Saved entries
=== Section Start ===

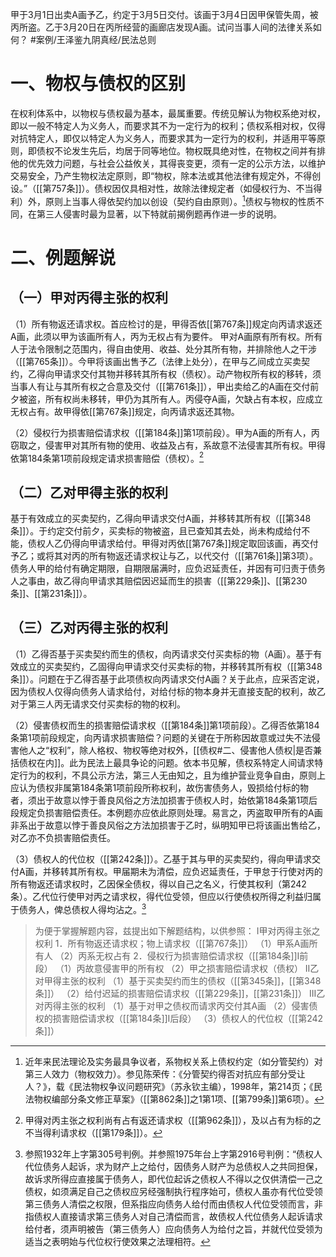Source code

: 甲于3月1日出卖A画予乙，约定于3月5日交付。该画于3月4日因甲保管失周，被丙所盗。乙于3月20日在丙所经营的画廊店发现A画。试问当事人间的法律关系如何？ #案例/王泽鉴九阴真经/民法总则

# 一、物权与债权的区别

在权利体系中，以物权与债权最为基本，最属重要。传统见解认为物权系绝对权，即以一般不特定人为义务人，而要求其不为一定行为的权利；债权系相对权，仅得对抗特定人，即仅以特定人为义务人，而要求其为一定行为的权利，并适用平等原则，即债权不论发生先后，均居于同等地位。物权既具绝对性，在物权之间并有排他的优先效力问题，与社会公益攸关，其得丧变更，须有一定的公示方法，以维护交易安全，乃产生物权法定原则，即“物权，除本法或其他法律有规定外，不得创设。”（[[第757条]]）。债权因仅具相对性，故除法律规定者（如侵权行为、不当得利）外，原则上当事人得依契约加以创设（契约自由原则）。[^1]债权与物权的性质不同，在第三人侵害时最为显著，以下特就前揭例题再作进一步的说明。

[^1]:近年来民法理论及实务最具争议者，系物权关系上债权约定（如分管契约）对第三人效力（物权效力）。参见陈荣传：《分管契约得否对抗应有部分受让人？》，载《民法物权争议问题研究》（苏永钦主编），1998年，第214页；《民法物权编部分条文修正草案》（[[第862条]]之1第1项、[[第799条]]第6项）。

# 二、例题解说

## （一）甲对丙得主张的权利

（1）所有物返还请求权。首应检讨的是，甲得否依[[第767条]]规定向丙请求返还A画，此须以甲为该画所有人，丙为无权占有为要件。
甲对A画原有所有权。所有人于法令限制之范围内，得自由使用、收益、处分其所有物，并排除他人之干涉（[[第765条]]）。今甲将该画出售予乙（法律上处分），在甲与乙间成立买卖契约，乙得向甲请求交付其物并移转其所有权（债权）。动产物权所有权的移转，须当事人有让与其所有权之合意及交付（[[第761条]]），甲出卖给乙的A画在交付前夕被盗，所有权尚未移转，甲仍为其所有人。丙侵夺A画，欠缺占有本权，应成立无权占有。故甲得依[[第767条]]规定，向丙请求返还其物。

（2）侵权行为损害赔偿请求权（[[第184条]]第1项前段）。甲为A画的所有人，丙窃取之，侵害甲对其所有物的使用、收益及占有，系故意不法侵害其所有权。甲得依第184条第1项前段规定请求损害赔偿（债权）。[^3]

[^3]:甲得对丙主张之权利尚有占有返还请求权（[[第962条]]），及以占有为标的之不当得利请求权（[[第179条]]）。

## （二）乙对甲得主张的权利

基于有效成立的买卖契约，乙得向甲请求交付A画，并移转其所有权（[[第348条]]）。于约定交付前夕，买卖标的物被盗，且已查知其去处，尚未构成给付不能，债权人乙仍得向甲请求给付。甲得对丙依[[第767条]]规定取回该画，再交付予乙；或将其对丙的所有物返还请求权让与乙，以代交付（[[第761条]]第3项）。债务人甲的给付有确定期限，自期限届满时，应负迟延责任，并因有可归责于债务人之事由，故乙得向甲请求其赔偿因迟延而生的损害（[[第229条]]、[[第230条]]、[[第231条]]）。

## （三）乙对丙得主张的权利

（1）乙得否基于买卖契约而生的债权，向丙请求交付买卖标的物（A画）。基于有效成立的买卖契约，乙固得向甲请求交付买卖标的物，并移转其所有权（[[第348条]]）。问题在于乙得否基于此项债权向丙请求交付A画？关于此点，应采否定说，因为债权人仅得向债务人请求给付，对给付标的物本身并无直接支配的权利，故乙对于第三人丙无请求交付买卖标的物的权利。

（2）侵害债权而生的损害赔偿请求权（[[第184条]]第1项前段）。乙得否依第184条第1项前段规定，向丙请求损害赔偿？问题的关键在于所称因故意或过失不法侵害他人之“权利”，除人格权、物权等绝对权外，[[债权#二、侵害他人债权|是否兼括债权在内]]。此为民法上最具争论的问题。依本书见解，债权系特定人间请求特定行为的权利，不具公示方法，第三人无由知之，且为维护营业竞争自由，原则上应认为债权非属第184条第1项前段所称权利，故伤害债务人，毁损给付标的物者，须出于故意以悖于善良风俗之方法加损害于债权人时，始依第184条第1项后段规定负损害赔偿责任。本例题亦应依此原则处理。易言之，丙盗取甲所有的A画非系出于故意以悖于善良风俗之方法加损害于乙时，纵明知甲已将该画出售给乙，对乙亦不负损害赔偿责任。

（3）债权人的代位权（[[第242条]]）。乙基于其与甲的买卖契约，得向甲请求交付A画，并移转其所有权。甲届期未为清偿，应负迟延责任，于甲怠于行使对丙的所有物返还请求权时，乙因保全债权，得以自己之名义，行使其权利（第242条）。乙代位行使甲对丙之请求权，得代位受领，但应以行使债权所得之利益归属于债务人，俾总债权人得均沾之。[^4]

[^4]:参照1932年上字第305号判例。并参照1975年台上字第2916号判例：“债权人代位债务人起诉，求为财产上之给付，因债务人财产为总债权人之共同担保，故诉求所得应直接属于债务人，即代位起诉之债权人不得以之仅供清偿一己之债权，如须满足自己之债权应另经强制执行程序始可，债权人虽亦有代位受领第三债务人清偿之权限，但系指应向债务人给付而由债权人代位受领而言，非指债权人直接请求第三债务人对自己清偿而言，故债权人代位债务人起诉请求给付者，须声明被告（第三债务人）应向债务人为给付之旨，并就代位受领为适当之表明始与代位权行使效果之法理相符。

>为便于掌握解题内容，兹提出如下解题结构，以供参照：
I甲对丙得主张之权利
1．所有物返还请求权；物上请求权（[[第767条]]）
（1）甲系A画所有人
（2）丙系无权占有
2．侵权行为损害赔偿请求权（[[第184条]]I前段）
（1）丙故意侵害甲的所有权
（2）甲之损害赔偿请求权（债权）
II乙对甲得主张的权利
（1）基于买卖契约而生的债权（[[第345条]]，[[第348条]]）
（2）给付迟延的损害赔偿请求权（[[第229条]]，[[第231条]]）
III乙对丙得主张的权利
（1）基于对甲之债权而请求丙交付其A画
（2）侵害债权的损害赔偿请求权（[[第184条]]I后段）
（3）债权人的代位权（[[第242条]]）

=== Section End ===
=== Section Start ===

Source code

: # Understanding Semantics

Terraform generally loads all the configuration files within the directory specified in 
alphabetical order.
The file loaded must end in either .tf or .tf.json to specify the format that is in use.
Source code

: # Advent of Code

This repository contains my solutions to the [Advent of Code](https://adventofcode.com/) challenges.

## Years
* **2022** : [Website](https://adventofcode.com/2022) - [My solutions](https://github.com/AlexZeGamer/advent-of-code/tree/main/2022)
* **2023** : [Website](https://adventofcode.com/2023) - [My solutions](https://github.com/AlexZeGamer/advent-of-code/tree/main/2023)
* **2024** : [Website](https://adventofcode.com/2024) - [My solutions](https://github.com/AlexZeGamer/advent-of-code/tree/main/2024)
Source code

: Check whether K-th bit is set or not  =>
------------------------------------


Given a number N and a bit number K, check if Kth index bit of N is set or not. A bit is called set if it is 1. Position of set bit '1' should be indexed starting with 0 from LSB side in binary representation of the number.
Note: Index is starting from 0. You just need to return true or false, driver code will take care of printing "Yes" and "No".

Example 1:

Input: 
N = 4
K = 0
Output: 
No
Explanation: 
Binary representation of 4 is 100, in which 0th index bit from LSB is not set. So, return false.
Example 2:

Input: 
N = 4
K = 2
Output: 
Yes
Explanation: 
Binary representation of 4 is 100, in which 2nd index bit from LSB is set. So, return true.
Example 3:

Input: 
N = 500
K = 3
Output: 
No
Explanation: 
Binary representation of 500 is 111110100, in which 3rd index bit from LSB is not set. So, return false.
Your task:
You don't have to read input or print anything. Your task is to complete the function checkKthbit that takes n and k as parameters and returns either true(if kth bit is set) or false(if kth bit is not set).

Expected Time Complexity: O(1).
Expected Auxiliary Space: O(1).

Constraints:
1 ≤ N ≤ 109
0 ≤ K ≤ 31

=== Section End ===

— Problem description —
Each line of the data that holds the word "true" should be copied.

— Task answer —
Note: Index is starting from 0. You just need to return true or false, driver code will take care of printing "Yes" and "No".
Binary representation of 4 is 100, in which 2nd index bit from LSB is set. So, return true.
You don't have to read input or print anything. Your task is to complete the function checkKthbit that takes n and k as parameters and returns either true(if kth bit is set) or false(if kth bit is not set).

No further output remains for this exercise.